The Financing of Social Security
Fact 1: The Social Security trust funds are a sure thing.
Many people are under the impression that Social Security is broken, unable to fulfill its promise to the people who have contributed to it over the years. Well, the fact is, the Social Security trust funds aren't just sound, they're building a surplus. Today, that surplus is more than $1.4 trillion and growing. That's a lot of money. But it's necessary as we prepare for the boomers. Back in the early 1980s, the President and Congress took the first steps to strengthen Social Security and get it ready for the future. The stockpile has been building, and it will continue to grow well past the time the first boomers reach retirement age.
How is that possible? Today, 65 million boomers are paying into the system and, along with about 89 million other employed Americans, are helping build that reserve. Add to that the nearly one in three retired Americans who are contributing to the trust funds by paying taxes on their Social Security. It all adds up. The income in the Social Security trust funds is earmarked to pay for benefits and administrative costs. Right now, there is more money coming in than is going out. For example, in 2002, Social Security's income was $627.1 billion. It paid out $461.6 billion, leaving a surplus of about $165.5 billion. That $165.5 billion went into the trust funds.
Fact 2: Financing Social Security isn't the toughest thing government bonds have ever done.
Some people who want to scrap Social Security call the government's investment in Treasury Bonds an accounting trick. Others think it's just good, thoughtful, and conservative investing.
It's natural that people are confused and wonder what these trust funds are and where the money goes.
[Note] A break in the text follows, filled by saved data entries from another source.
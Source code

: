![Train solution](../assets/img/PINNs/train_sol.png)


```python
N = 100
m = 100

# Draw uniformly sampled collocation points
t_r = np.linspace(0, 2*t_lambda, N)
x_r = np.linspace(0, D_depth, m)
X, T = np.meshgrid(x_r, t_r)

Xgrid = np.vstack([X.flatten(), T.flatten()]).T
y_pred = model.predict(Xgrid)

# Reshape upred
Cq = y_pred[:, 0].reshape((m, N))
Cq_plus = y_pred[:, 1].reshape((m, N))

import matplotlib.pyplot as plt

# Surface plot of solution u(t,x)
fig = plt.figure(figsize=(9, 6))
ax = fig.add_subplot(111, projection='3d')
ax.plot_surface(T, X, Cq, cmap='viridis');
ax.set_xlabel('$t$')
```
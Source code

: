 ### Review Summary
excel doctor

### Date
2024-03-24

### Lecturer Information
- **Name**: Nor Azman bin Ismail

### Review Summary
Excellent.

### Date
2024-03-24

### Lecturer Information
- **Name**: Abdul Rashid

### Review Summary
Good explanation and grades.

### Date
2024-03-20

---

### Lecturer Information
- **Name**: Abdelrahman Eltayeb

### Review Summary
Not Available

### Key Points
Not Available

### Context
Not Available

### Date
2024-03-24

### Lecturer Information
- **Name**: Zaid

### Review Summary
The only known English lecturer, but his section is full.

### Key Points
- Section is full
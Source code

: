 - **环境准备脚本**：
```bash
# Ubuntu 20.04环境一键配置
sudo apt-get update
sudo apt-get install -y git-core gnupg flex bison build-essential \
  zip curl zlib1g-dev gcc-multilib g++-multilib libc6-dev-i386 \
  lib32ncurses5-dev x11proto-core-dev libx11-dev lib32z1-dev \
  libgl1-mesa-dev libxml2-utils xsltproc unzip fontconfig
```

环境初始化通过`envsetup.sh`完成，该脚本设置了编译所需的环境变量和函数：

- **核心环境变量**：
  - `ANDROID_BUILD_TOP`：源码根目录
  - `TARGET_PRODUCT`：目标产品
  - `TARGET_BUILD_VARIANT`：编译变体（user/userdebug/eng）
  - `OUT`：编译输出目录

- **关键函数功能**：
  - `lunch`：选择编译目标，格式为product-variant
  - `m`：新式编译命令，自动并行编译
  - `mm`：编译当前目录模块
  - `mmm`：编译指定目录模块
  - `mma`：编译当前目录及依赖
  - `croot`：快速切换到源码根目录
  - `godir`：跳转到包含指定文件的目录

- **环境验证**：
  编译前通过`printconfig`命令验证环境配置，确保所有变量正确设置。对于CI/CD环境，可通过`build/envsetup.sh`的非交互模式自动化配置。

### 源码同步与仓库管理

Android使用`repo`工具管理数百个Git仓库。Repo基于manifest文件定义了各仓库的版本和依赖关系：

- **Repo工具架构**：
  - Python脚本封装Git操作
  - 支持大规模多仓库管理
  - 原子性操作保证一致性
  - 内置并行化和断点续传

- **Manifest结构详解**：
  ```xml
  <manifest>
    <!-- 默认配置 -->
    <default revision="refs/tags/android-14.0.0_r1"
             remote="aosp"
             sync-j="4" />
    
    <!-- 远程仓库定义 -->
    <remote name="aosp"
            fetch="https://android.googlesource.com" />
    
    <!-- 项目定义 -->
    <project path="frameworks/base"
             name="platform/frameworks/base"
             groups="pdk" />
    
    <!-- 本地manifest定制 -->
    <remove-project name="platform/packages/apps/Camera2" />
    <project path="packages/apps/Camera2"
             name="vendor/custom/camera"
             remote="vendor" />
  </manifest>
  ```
Well, here's how it works, plain and simple: the Social Security trust funds buy interest-earning special Treasury Bonds — similar to the government bonds pension funds and private investors buy. That's easy to understand. Last year, the Trustees invested what was a $165.5 billion Social Security surplus, buying special Treasury Bonds that are earning interest in the trust funds. It brought the total holding of the trust funds to more than $1.4 trillion. When we need to use them, the Treasury Bonds will be cashed.
These bonds aren't only safe; they're earning approximately 7 percent in annual interest. Last year, about 13 percent of Social Security's total income — that's nearly $80 billion — was just interest alone. There you have it. For over two hundred years, in good times and in bad, these government bonds have paid off.
Fact 3: We can close the gap in the trust funds.
The problem isn't as big as you might have heard. Without any kind of change at all, Social Security will do just what it's been doing — paying 100 percent of promised benefits — until 2040. After that, if nothing is done, Social Security will still be able to pay nearly three-quarters of promised benefits. Obviously, that's not acceptable. Getting three-quarters wouldn't be okay today and it won't be in the 2040s either. That's why this is such an important issue. But we need to start considering changes now; thanks to the time we have, we can close the gap.